» Your task
From the first line to the last, give the records again exactly.

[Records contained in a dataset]

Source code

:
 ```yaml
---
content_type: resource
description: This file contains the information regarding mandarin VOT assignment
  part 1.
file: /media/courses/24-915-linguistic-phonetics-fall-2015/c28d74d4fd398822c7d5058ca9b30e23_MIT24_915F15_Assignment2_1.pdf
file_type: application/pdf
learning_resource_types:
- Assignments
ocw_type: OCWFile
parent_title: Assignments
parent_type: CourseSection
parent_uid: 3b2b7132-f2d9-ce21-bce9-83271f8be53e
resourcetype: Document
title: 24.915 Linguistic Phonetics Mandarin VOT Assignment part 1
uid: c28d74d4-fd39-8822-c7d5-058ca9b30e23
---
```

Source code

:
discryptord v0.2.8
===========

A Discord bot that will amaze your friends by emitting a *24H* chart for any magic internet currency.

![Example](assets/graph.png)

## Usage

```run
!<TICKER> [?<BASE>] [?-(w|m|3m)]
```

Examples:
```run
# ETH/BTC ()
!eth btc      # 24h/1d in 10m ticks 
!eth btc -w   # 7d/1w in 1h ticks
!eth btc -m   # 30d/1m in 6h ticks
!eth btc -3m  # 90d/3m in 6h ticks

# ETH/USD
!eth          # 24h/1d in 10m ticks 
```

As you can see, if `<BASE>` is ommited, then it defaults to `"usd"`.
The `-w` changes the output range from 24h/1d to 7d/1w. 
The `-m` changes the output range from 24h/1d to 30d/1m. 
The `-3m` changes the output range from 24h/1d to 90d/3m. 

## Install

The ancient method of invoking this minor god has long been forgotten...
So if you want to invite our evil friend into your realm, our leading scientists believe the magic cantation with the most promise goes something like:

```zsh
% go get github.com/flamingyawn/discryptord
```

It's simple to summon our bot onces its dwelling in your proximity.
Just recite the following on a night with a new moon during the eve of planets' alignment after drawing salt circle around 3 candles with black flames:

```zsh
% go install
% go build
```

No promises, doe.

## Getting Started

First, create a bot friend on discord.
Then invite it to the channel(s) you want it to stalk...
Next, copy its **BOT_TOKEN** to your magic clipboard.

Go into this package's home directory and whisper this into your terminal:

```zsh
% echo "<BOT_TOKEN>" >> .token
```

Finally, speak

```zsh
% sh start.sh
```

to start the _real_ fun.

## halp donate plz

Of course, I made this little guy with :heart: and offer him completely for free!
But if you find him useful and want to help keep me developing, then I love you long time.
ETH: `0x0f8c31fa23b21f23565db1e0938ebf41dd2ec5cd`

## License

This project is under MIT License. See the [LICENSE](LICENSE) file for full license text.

» Exercise response
Source code

:
 ```yaml
---
content_type: resource
description: This file contains the information regarding mandarin VOT assignment
  part 1.
file: /media/courses/24-915-linguistic-phonetics-fall-2015/c28d74d4fd398822c7d5058ca9b30e23_MIT24_915F15_Assignment2_1.pdf
file_type: application/pdf
learning_resource_types:
- Assignments
ocw_type: OCWFile
parent_title: Assignments
parent_type: CourseSection
parent_uid: 3b2b7132-f2d9-ce21-bce9-83271f8be53e
resourcetype: Document
title: 24.915 Linguistic Phonetics Mandarin VOT Assignment part 1
uid: c28d74d4-fd39-8822-c7d5-058ca9b30e23
---
```

Source code

:
discryptord v0.2.8
===========

A Discord bot that will amaze your friends by emitting a *24H* chart for any magic internet currency.

![Example](assets/graph.png)

## Usage

```run
!<TICKER> [?<BASE>] [?-(w|m|3m)]
```

Examples:
```run
# ETH/BTC ()
!eth btc      # 24h/1d in 10m ticks 
!eth btc -w   # 7d/1w in 1h ticks
!eth btc -m   # 30d/1m in 6h ticks
!eth btc -3m  # 90d/3m in 6h ticks

# ETH/USD
!eth          # 24h/1d in 10m ticks 
```

As you can see, if `<BASE>` is ommited, then it defaults to `"usd"`.
The `-w` changes the output range from 24h/1d to 7d/1w. 
The `-m` changes the output range from 24h/1d to 30d/1m. 
The `-3m` changes the output range from 24h/1d to 90d/3m. 

## Install

The ancient method of invoking this minor god has long been forgotten...
So if you want to invite our evil friend into your realm, our leading scientists believe the magic cantation with the most promise goes something like:

```zsh
% go get github.com/flamingyawn/discryptord
```

It's simple to summon our bot onces its dwelling in your proximity.
Just recite the following on a night with a new moon during the eve of planets' alignment after drawing salt circle around 3 candles with black flames:

```zsh
% go install
% go build
```

No promises, doe.

## Getting Started

First, create a bot friend on discord.
Then invite it to the channel(s) you want it to stalk...
Next, copy its **BOT_TOKEN** to your magic clipboard.

Go into this package's home directory and whisper this into your terminal:

```zsh
% echo "<BOT_TOKEN>" >> .token
```

Finally, speak

```zsh
% sh start.sh
```

to start the _real_ fun.

## halp donate plz

Of course, I made this little guy with :heart: and offer him completely for free!
But if you find him useful and want to help keep me developing, then I love you long time.
ETH: `0x0f8c31fa23b21f23565db1e0938ebf41dd2ec5cd`

## License

This project is under MIT License. See the [LICENSE](LICENSE) file for full license text.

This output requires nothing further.